A further combined removal of both batch normalization and residual connections (w/o residual w/o batch norm) leads to the most pronounced decrease in pose estimation accuracy, with MPJPE soaring to 94.91 mm, P-MPJPE to 78.28 mm, and N-MPJPE to 94.25 mm. Comparatively, the simplified versions of our method with only 1 block yield an MPJPE of 40.26 mm, slightly higher than our full model with 2 blocks (ours), at 38.62 mm, suggesting that a more complex model structure does not necessarily compromise efficiency.
The results of this study highlight the critical importance of each component in realizing the enhanced accuracy of the proposed approach.

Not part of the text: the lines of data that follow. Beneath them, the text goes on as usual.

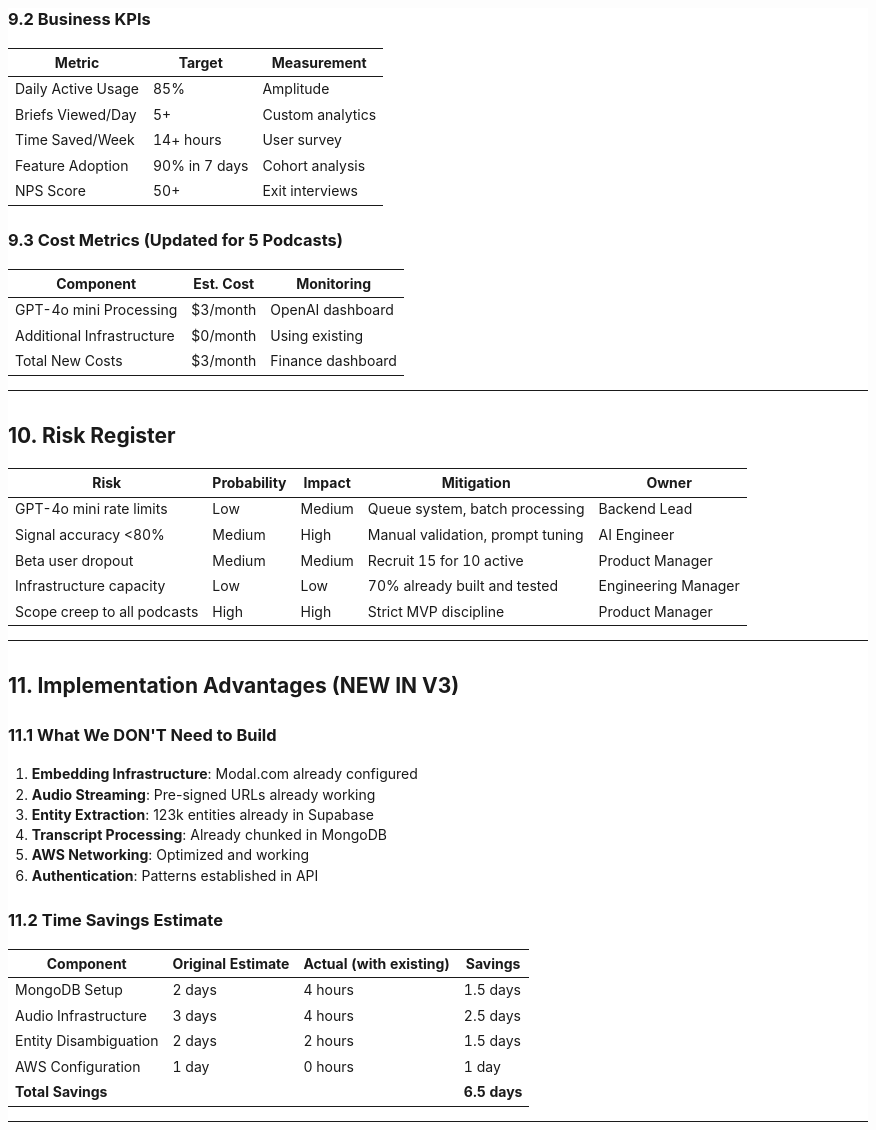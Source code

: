 ### 9.2 Business KPIs
| Metric | Target | Measurement |
|--------|--------|-------------|
| Daily Active Usage | 85% | Amplitude |
| Briefs Viewed/Day | 5+ | Custom analytics |
| Time Saved/Week | 14+ hours | User survey |
| Feature Adoption | 90% in 7 days | Cohort analysis |
| NPS Score | 50+ | Exit interviews |

### 9.3 Cost Metrics (Updated for 5 Podcasts)
| Component | Est. Cost | Monitoring |
|-----------|-----------|------------|
| GPT-4o mini Processing | $3/month | OpenAI dashboard |
| Additional Infrastructure | $0/month | Using existing |
| Total New Costs | $3/month | Finance dashboard |

---

## 10. Risk Register

| Risk | Probability | Impact | Mitigation | Owner |
|------|-------------|--------|------------|-------|
| GPT-4o mini rate limits | Low | Medium | Queue system, batch processing | Backend Lead |
| Signal accuracy <80% | Medium | High | Manual validation, prompt tuning | AI Engineer |
| Beta user dropout | Medium | Medium | Recruit 15 for 10 active | Product Manager |
| Infrastructure capacity | Low | Low | 70% already built and tested | Engineering Manager |
| Scope creep to all podcasts | High | High | Strict MVP discipline | Product Manager |

---

## 11. Implementation Advantages (NEW IN V3)

### 11.1 What We DON'T Need to Build
1. **Embedding Infrastructure**: Modal.com already configured
2. **Audio Streaming**: Pre-signed URLs already working
3. **Entity Extraction**: 123k entities already in Supabase
4. **Transcript Processing**: Already chunked in MongoDB
5. **AWS Networking**: Optimized and working
6. **Authentication**: Patterns established in API

### 11.2 Time Savings Estimate
| Component | Original Estimate | Actual (with existing) | Savings |
|-----------|------------------|------------------------|---------|
| MongoDB Setup | 2 days | 4 hours | 1.5 days |
| Audio Infrastructure | 3 days | 4 hours | 2.5 days |
| Entity Disambiguation | 2 days | 2 hours | 1.5 days |
| AWS Configuration | 1 day | 0 hours | 1 day |
| **Total Savings** | | | **6.5 days** |

---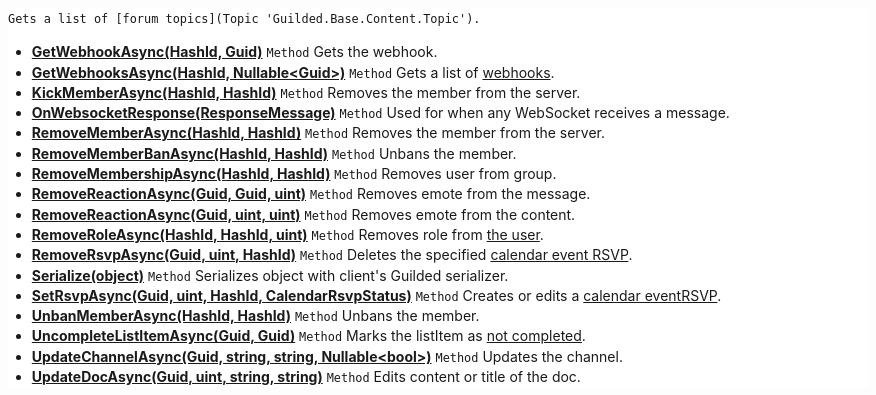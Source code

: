     Gets a list of [forum topics](Topic 'Guilded.Base.Content.Topic').
  - **[GetWebhookAsync(HashId, Guid)](BaseGuildedClient.GetWebhookAsync(HashId,Guid) 'Guilded.Base.BaseGuildedClient.GetWebhookAsync(Guilded.Base.HashId, Guid)')** `Method`
    Gets the webhook.
  - **[GetWebhooksAsync(HashId, Nullable&lt;Guid&gt;)](BaseGuildedClient.GetWebhooksAsync(HashId,Nullable_Guid_) 'Guilded.Base.BaseGuildedClient.GetWebhooksAsync(Guilded.Base.HashId, System.Nullable<Guid>)')** `Method`
    Gets a list of [webhooks](Webhook 'Guilded.Base.Servers.Webhook').
  - **[KickMemberAsync(HashId, HashId)](BaseGuildedClient.KickMemberAsync(HashId,HashId) 'Guilded.Base.BaseGuildedClient.KickMemberAsync(Guilded.Base.HashId, Guilded.Base.HashId)')** `Method`
    Removes the member from the server.
  - **[OnWebsocketResponse(ResponseMessage)](BaseGuildedClient.OnWebsocketResponse(ResponseMessage) 'Guilded.Base.BaseGuildedClient.OnWebsocketResponse(Websocket.Client.ResponseMessage)')** `Method`
    Used for when any WebSocket receives a message.
  - **[RemoveMemberAsync(HashId, HashId)](BaseGuildedClient.RemoveMemberAsync(HashId,HashId) 'Guilded.Base.BaseGuildedClient.RemoveMemberAsync(Guilded.Base.HashId, Guilded.Base.HashId)')** `Method`
    Removes the member from the server.
  - **[RemoveMemberBanAsync(HashId, HashId)](BaseGuildedClient.RemoveMemberBanAsync(HashId,HashId) 'Guilded.Base.BaseGuildedClient.RemoveMemberBanAsync(Guilded.Base.HashId, Guilded.Base.HashId)')** `Method`
    Unbans the member.
  - **[RemoveMembershipAsync(HashId, HashId)](BaseGuildedClient.RemoveMembershipAsync(HashId,HashId) 'Guilded.Base.BaseGuildedClient.RemoveMembershipAsync(Guilded.Base.HashId, Guilded.Base.HashId)')** `Method`
    Removes user from group.
  - **[RemoveReactionAsync(Guid, Guid, uint)](BaseGuildedClient.RemoveReactionAsync(Guid,Guid,uint) 'Guilded.Base.BaseGuildedClient.RemoveReactionAsync(Guid, Guid, uint)')** `Method`
    Removes emote from the message.
  - **[RemoveReactionAsync(Guid, uint, uint)](BaseGuildedClient.RemoveReactionAsync(Guid,uint,uint) 'Guilded.Base.BaseGuildedClient.RemoveReactionAsync(Guid, uint, uint)')** `Method`
    Removes emote from the content.
  - **[RemoveRoleAsync(HashId, HashId, uint)](BaseGuildedClient.RemoveRoleAsync(HashId,HashId,uint) 'Guilded.Base.BaseGuildedClient.RemoveRoleAsync(Guilded.Base.HashId, Guilded.Base.HashId, uint)')** `Method`
    Removes role from [the user](User 'Guilded.Base.Users.User').
  - **[RemoveRsvpAsync(Guid, uint, HashId)](BaseGuildedClient.RemoveRsvpAsync(Guid,uint,HashId) 'Guilded.Base.BaseGuildedClient.RemoveRsvpAsync(Guid, uint, Guilded.Base.HashId)')** `Method`
    Deletes the specified [calendar event RSVP](CalendarRsvp 'Guilded.Base.Content.CalendarRsvp').
  - **[Serialize(object)](BaseGuildedClient.Serialize(object) 'Guilded.Base.BaseGuildedClient.Serialize(object)')** `Method`
    Serializes object with client's Guilded serializer.
  - **[SetRsvpAsync(Guid, uint, HashId, CalendarRsvpStatus)](BaseGuildedClient.SetRsvpAsync(Guid,uint,HashId,CalendarRsvpStatus) 'Guilded.Base.BaseGuildedClient.SetRsvpAsync(Guid, uint, Guilded.Base.HashId, Guilded.Base.Content.CalendarRsvpStatus)')** `Method`
    Creates or edits a [calendar event](CalendarEvent 'Guilded.Base.Content.CalendarEvent')[RSVP](CalendarRsvp 'Guilded.Base.Content.CalendarRsvp').
  - **[UnbanMemberAsync(HashId, HashId)](BaseGuildedClient.UnbanMemberAsync(HashId,HashId) 'Guilded.Base.BaseGuildedClient.UnbanMemberAsync(Guilded.Base.HashId, Guilded.Base.HashId)')** `Method`
    Unbans the member.
  - **[UncompleteListItemAsync(Guid, Guid)](BaseGuildedClient.UncompleteListItemAsync(Guid,Guid) 'Guilded.Base.BaseGuildedClient.UncompleteListItemAsync(Guid, Guid)')** `Method`
    Marks the listItem as [not completed](ListItemBase_T_.IsCompleted 'Guilded.Base.Content.ListItemBase<T>.IsCompleted').
  - **[UpdateChannelAsync(Guid, string, string, Nullable&lt;bool&gt;)](BaseGuildedClient.UpdateChannelAsync(Guid,string,string,Nullable_bool_) 'Guilded.Base.BaseGuildedClient.UpdateChannelAsync(Guid, string, string, System.Nullable<bool>)')** `Method`
    Updates the channel.
  - **[UpdateDocAsync(Guid, uint, string, string)](BaseGuildedClient.UpdateDocAsync(Guid,uint,string,string) 'Guilded.Base.BaseGuildedClient.UpdateDocAsync(Guid, uint, string, string)')** `Method`
    Edits content or title of the doc.
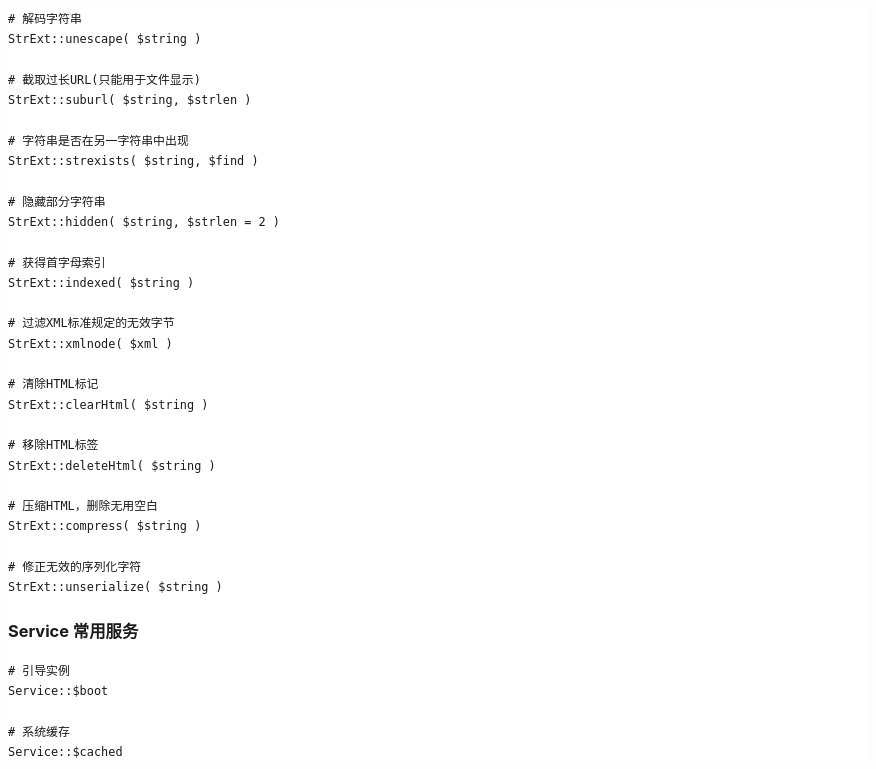 	# 解码字符串
	StrExt::unescape( $string )

	# 截取过长URL(只能用于文件显示)
	StrExt::suburl( $string, $strlen )

	# 字符串是否在另一字符串中出现
	StrExt::strexists( $string, $find )

	# 隐藏部分字符串
	StrExt::hidden( $string, $strlen = 2 )

	# 获得首字母索引
	StrExt::indexed( $string )

	# 过滤XML标准规定的无效字节
	StrExt::xmlnode( $xml )

	# 清除HTML标记
	StrExt::clearHtml( $string )

	# 移除HTML标签
	StrExt::deleteHtml( $string )

	# 压缩HTML，删除无用空白
	StrExt::compress( $string )

	# 修正无效的序列化字符
	StrExt::unserialize( $string )

### Service 常用服务

	# 引导实例
	Service::$boot

	# 系统缓存
	Service::$cached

It is confirmed that the integrated effect of batch normalization, residual connections, and an optimally determined number of blocks plays a crucial role in the exceptional performance of our pose estimation framework.
Table 7 details the ablation study outcomes, elucidating the influence of distinct model components on radar-based human pose estimation accuracy across four different postures. The ‘Our method (2 blocks)’ is the baseline, with the overall MPJPE recorded at 38.62 mm. Upon removal of batch normalization, a substantial increase in error is observed, with the overall MPJPE surging to 101.69 mm, signifying the vital role of this component in the model’s ability to generalize across different postures. The omission of residual connections results in an overall MPJPE of 55.23 mm, indicating their importance in capturing the hierarchical structure of human poses. The combined absence of both batch normalization and residual connections further exacerbates the error, inflating the overall MPJPE to 94.91 mm, which underscores the compounded benefits of these components.
The performance variations across different posture are also notable. For instance, the 1004 posture exhibits the most significant increase in MPJPE when batch normalization is removed, rising from 74.64 mm to 123.39 mm. This highlights the component’s criticality in complex pose estimations. The impact of reducing the model to ‘1 block’ is relatively less severe, with an overall MPJPE increase to 40.26 mm, whereas employing ‘4 blocks’ slightly improves the baseline to 39.86 mm. Similar trends in P-MPJPE and N-MPJPE metrics are observed, with ‘Our method (2 blocks)’ consistently outperforming the configurations where critical components are omitted. This indicates that the architecture of our method is optimally balanced for the diversity of postures encountered in radar-based pose estimation.